L'écrivain masque ses cousines, ses oncles et tantes, en modifiant leurs noms et prénoms mais chacun reconnait le Docteur Georges, député du Havre et gendre du président Coty, sous le pseudonyme du « docteur Charles » et les familiers identifient aisément les personnages de ce roman dont on lit l'évolution sociale et religieuse en un demi siècle.
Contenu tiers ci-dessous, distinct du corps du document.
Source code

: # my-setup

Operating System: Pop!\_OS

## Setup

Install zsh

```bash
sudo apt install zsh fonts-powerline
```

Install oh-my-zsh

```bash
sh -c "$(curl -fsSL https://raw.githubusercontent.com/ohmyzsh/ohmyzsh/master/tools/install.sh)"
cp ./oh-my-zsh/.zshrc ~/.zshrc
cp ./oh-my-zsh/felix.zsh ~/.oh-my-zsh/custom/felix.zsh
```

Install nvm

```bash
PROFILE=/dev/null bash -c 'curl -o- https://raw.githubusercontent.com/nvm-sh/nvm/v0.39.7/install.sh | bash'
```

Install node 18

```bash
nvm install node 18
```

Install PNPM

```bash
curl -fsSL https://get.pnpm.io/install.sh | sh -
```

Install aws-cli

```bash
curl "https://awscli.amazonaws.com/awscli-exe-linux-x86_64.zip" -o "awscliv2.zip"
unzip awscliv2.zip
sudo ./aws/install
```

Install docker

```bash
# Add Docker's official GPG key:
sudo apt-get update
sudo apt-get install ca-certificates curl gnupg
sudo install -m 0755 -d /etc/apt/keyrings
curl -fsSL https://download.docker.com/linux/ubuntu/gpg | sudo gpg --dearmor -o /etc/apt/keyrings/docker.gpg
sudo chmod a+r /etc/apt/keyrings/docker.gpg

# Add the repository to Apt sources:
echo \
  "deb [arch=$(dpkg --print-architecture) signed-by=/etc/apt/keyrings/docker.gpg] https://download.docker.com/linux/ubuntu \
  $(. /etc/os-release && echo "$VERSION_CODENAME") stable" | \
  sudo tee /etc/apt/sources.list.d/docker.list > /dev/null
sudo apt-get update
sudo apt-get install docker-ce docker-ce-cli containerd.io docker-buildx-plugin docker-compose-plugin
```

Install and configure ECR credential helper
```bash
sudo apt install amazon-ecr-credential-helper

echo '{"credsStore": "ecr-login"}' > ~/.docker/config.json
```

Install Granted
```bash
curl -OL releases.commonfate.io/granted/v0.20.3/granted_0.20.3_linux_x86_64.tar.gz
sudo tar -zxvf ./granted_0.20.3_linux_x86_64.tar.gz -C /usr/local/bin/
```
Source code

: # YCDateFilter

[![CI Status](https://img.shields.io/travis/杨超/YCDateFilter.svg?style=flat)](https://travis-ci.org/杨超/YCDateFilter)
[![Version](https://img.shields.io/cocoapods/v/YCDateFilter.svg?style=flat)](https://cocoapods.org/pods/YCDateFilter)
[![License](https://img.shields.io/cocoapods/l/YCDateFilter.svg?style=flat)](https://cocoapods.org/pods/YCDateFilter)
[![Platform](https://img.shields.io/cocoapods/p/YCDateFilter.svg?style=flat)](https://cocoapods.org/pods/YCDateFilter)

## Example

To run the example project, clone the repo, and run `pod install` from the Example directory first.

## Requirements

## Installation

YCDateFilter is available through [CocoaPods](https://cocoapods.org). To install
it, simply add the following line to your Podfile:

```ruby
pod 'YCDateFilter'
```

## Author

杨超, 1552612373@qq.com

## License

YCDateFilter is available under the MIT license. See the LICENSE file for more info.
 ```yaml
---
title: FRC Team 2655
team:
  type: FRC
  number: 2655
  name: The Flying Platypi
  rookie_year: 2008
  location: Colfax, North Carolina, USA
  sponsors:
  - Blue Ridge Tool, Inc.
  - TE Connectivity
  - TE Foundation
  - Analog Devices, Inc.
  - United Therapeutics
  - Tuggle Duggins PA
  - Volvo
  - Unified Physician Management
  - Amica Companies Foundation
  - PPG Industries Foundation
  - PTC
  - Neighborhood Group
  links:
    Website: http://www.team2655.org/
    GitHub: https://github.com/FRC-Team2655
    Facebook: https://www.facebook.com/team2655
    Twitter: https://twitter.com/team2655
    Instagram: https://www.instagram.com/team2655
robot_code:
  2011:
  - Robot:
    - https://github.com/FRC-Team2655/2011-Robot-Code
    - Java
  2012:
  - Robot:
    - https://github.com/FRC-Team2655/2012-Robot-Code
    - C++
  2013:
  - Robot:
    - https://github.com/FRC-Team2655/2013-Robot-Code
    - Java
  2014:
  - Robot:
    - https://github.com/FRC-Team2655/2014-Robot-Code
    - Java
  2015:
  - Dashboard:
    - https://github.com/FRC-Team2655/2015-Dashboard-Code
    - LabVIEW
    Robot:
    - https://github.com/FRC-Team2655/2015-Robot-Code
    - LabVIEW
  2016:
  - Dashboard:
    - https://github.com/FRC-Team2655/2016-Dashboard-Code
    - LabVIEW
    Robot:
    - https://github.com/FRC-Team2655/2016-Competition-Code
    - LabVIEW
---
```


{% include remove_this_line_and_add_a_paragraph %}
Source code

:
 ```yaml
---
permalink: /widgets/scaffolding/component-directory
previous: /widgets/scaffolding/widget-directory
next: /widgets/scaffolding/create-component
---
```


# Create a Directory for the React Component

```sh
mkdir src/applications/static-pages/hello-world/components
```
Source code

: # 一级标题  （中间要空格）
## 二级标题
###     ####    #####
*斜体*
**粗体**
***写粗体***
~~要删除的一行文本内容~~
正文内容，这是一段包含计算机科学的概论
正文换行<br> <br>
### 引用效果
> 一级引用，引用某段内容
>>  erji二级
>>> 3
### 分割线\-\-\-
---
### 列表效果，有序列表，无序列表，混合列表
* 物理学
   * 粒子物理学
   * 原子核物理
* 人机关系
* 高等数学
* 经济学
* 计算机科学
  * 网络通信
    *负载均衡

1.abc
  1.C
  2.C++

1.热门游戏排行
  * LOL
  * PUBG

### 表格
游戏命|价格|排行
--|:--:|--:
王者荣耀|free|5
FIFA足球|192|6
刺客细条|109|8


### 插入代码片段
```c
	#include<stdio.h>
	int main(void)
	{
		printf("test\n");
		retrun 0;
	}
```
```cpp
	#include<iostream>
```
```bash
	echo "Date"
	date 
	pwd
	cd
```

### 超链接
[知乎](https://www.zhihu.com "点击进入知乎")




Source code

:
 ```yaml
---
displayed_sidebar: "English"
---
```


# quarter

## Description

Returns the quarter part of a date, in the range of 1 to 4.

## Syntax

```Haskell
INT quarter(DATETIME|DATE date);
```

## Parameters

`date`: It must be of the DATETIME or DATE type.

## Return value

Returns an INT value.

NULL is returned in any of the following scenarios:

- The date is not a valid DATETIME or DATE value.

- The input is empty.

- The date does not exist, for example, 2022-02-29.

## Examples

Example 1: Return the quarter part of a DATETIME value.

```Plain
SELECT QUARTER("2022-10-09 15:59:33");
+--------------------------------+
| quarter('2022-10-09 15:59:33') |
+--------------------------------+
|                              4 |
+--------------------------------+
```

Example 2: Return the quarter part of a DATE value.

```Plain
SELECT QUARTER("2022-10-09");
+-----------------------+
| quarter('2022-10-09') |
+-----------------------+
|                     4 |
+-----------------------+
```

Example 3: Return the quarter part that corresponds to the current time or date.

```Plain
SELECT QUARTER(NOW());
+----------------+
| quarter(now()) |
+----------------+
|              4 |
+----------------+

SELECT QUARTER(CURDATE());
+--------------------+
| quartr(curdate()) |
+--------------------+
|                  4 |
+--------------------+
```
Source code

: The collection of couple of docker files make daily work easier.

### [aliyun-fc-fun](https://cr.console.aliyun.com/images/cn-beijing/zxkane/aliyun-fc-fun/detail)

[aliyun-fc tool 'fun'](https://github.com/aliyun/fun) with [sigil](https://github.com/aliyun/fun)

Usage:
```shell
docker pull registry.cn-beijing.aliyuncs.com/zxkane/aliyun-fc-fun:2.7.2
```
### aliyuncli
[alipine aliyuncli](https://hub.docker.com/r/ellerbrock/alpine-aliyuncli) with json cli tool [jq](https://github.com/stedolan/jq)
La description d'Etretat, l'évocation de son ancien maire Raymond Lindon (père de l'éditeur Jérome Lindon directeur des Editions de Minuit) rappelle que le chemin de fer, là comme ailleurs, permit la création de cette cité balnéaire appréciée des parisiens qui trouvaient la mer à deux heures de la capitale. Maupassant, Maurice Leblanc, les impressionnistes contribuent à la notoriété de ce paradis qui attire une clientèle aussi aisée que discrète. D'où la fondation d'un casino et d'une digue « Le Perrey » protégeant une vie sociale codifiée par les us et coutumes de la bourgeoisie qui voit se succéder les générations de 1880 à 1980, époque où l'impôt sur la fortune et les taxes foncière contraignent les familles à vendre leurs villas condamnant ainsi à la ruine ces petites stations et leurs artisans et achevant, par exemple, la légendaire pâtisserie Lecoeur.

Benoit Duteurtre observe le saccage de la nature et l'exploitation à grande échelle des galets qui laissent le littoral exposé aux marées et rasent les légendaires cabines de plage. Paru en 2008, cet ouvrage n'évoque pas le parc éolien et ses 71 turbines qui vont polluer polluer ce paysage mondialement connu …

« Les pieds dans l'eau », le romancier s'amuse à peindre avec ironie et nostalgie un monde en voie d'extinction mais il conclut avec espérance « je ne connais rien de plus fascinant que ce mélange de beauté immuable et de transformation du monde ».

Etretat demeurera donc éternellement célèbre, « L'aiguille creuse » et « La véritable identité d'Arsène Lupin ou le Secret des rois de France » n'ont pas fini de nous enchanter et Benoit Duteurtre rejoint Maupassant, Maurice Leblanc et Valère Catogan (alias Raymond Lindon) au panthéon des écrivains normands.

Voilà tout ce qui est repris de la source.